Best Practices for Creating Custom Exception Classes

Why Use the Exception Class Instead of BaseException Class?

When creating a custom exception class, it is essential to know the differences between the Exception class and the BaseException class.

Using the Exception class is recommended over BaseException because it provides additional functionality to handle exceptions. The Exception class provides a traceback object, which you can use to trace the error from the point it occurred back to the code’s origin.

When using BaseException, you risk interrupting the normal functioning of the interpreter. For instance, suppose you have a try-except block in your code and catch an error derived from BaseException.

In that case, it will stop the program, including interrupting the handling of the SystemExit exception.

Recommendations for Creating Custom Exception Classes

  1. Use the Exception class as a superclass when defining your custom exception class.
  2. Define error messages that describe the issue and help the user to troubleshoot the problem.
  3. Namespacing your exceptions could help keep the code organized, making it easier to debug and maintain.
  4. Add an error code to the exception class to help customers identify the issue.


Exceptions are an essential part of Python programming. Understanding how exceptions work, their various causes, and resolutions is crucial for building more robust and maintainable code.

In summary, you can avoid raising the TypeError by ensuring that any exceptions you raise derive from BaseException. Additionally, when creating custom exception classes, it is recommended to use the Exception class as the superclass and define clear error messages.

Finally, namespacing and error codes help keep your exceptions organized and enable customers to identify the issue. Exception handling in Python can be a critical part of writing a robust and maintainable codebase.

Understanding how to handle exceptions through either built-in exception classes or custom exception classes is essential to producing code that functions correctly. This article has covered some of the primary causes of the TypeError message, as well as solutions to resolve the issue.

It has also discussed best practices concerning custom exception classes for Python. We will now explore these topics in more detail, adding 1000 words of content to the article.

Fixing the TypeError

TypeError occurs in situations where developers have tried to raise an error with a string value. One common place where this mistake manifests is during input validation.

Essentially, if you raise an error with a string message, the TypeError raises because the error should come from an Exception object.

Here’s an example to demonstrate how input validation can raise a TypeError:

def validate_input(input_value):
    if not input_value.isdigit():
        raise TypeError('Invalid input')

If this code is executed, the interpreter will raise a TypeError because the message would not have been raised from an Exception object.

One way of fixing this is to define classes that inherit from exception.
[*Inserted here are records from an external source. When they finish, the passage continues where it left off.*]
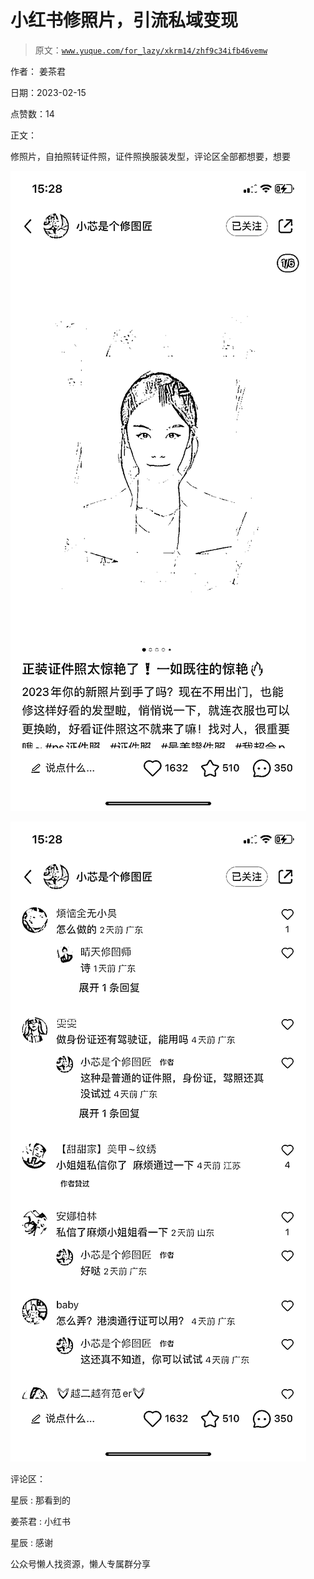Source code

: # 小红书修照片，引流私域变现

> 原文：[`www.yuque.com/for_lazy/xkrm14/zhf9c34ifb46vemw`](https://www.yuque.com/for_lazy/xkrm14/zhf9c34ifb46vemw)

作者： 姜茶君

日期：2023-02-15

点赞数：14

正文：

修照片，自拍照转证件照，证件照换服装发型，评论区全部都想要，想要

![](img/2f0d619bc49fd6b66672da675927752a.png)  

![](img/94d00a2eb7ca52ad730449de8b0090dc.png)  

评论区：

星辰 : 那看到的

姜茶君 : 小红书

星辰 : 感谢

公众号懒人找资源，懒人专属群分享

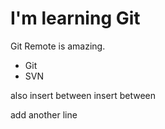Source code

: # I'm learning Git

Git Remote is amazing.

- Git
- SVN

also insert between
insert between

add another line

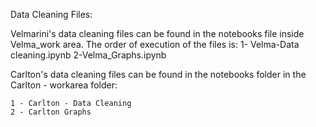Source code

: Data Cleaning Files: 

Velmarini's data cleaning files can be found in the notebooks file inside Velma_work area. The order of execution of the files is: 
    1- Velma-Data cleaning.ipynb
    2-Velma_Graphs.ipynb

Carlton's data cleaning files can be found in the notebooks folder in the Carlton - workarea folder:

    1 - Carlton - Data Cleaning
    2 - Carlton Graphs
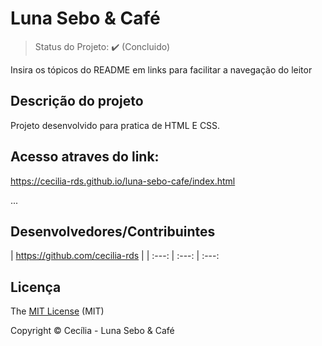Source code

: <h1>Luna Sebo & Café</h1> 


> Status do Projeto: :heavy_check_mark: (Concluido)


Insira os tópicos do README em links para facilitar a navegação do leitor

## Descrição do projeto 

<p align="justify">
  Projeto desenvolvido para pratica de HTML E CSS. 
</p>


## Acesso atraves do link:

https://cecilia-rds.github.io/luna-sebo-cafe/index.html


...

## Desenvolvedores/Contribuintes 


| https://github.com/cecilia-rds |
| :---: | :---: | :---: 

## Licença 

The [MIT License]() (MIT)

Copyright :copyright: Cecília - Luna Sebo & Café
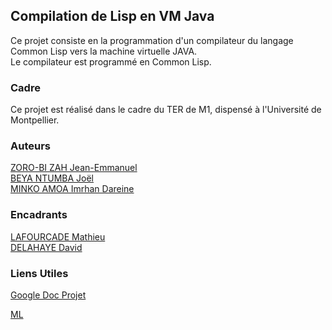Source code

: ## Compilation de Lisp en VM Java

Ce projet consiste en la programmation d'un compilateur du langage Common Lisp vers la machine virtuelle JAVA.  
Le compilateur est programmé en Common Lisp.

### Cadre

Ce projet est réalisé dans le cadre du TER de M1, dispensé à l'Université de Montpellier.

### Auteurs

[ZORO-BI ZAH Jean-Emmanuel](zah.zoro-bi@etu.umontpellier.fr)  
[BEYA NTUMBA Joël](joel.beya-ntumba@etu.ummontpellier.fr)  
[MINKO AMOA Imrhan Dareine](imrhan-dareine.minko-amoa@etu.umontpellier.fr)   

### Encadrants

[LAFOURCADE Mathieu](mathieu.lafourcade@lirmm.fr)  
[DELAHAYE David](David.Delahaye@lirmm.fr)

### Liens Utiles

[Google Doc Projet](https://docs.google.com/document/d/1kOjWi5DOmbyKnuwPue7QjgfOOr05JY5dL9qbhThXrFs)  

[ML](http://www.lirmm.fr/~lafourcade/ML-enseign/Compilation/compil-GenCode.HTML)   
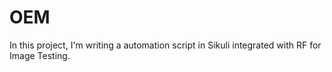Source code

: # OEM
In this project, I'm writing a automation script in Sikuli integrated with RF for Image Testing.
For example, ValueError is one of the built-in exceptions that inherit from Exception:

def validate_input(input_value):
    if not input_value.isdigit():
        raise ValueError('Invalid input')

Here, changing the type of error raised to ValueError fixes the TypeError issue.

In general, when defining custom exceptions, ensuring that those classes inherit from the built-in Exception class prevents the occurrence of TypeError messages due to using string objects.

Best Practices for Creating Custom Exception Classes

When it comes to handling exceptions through the use of custom exception classes, it’s helpful to adopt some form of consistent naming conventions that make it easier for other developers to understand why exceptions arise, as it improves readability and maintainability of code. Namespacing your exception classes can be especially beneficial in these scenarios, leading to cleaner and more organized code.

class DatabaseException(Exception):
class ConnectionException(DatabaseException):
class QueryException(DatabaseException):

This can allow developers to easily identify the type of exception thrown and understand how these exceptions are related. Furthermore, when an error message is added with the exception, the error is more informative and precise.

Similarly, assigning error codes to exception classes can also be a helpful way of identifying specific issues with the codebase quickly. When an end-user encounters an error, having an error code can indicate a specific location in the code where the problem arose.

Consider the following example:

class Error(Exception):
    """Base class for exceptions."""
class ValidationFailed(Error):
    """Raised when validation fails."""
    code = 1001
class InputError(ValidationFailed):
    """Raised when the input is incorrect."""
    code = 1002
class ServerError(Error):
    """Raised when a server error occurs."""
    code = 2001

The “code” attribute added to each of these classes more finely tunes the error, allowing developers and users to troubleshoot and fix the issue in less time, leading to a more efficient and effective development process. When choosing to use custom exception classes, it is essential to adhere to established rules and conventions.

In general, the best practice is to have exception classes inherit from the Exception class instead of the BaseException class. This is because doing so can avoid problems such as interrupting the handling of SystemExit exceptions when using BaseException.

Using the Exception Class Instead of BaseException

When creating a custom exception class, by default, developers may want to extend the BaseException class, considering that it is the ultimate base class for all exceptions built into Python. However, when caught in the Global scope, BaseException can catastrophically interrupt Python’s execution.

Fortunately, Python provides the Exception class, which is the parent class of all built-in exceptions and has a better-specified behavior than BaseException. To demonstrate, consider the following example:

except BaseException as e:

When run, this code will abruptly exit the Python interpreter.

However, when you use the Exception class instead of the BaseException class, the try-except block can function ordinarily without interrupting Python’s regular function. python

except Exception as e:

The code above will return the normal exceptions that would arise in Python when calling an exit() function, without the risk of unwanted behavior.

In conclusion, it is considered best practice to use built-in exceptions or custom Exception classes instead of BaseException to avoid unwanted interruptions in Python’s execution. In addition, appropriately structuring your custom exception classes for your particular development environment (i.e., providing error messages and codes, among other things), will lead to better readability, maintainability, and overall better code quality.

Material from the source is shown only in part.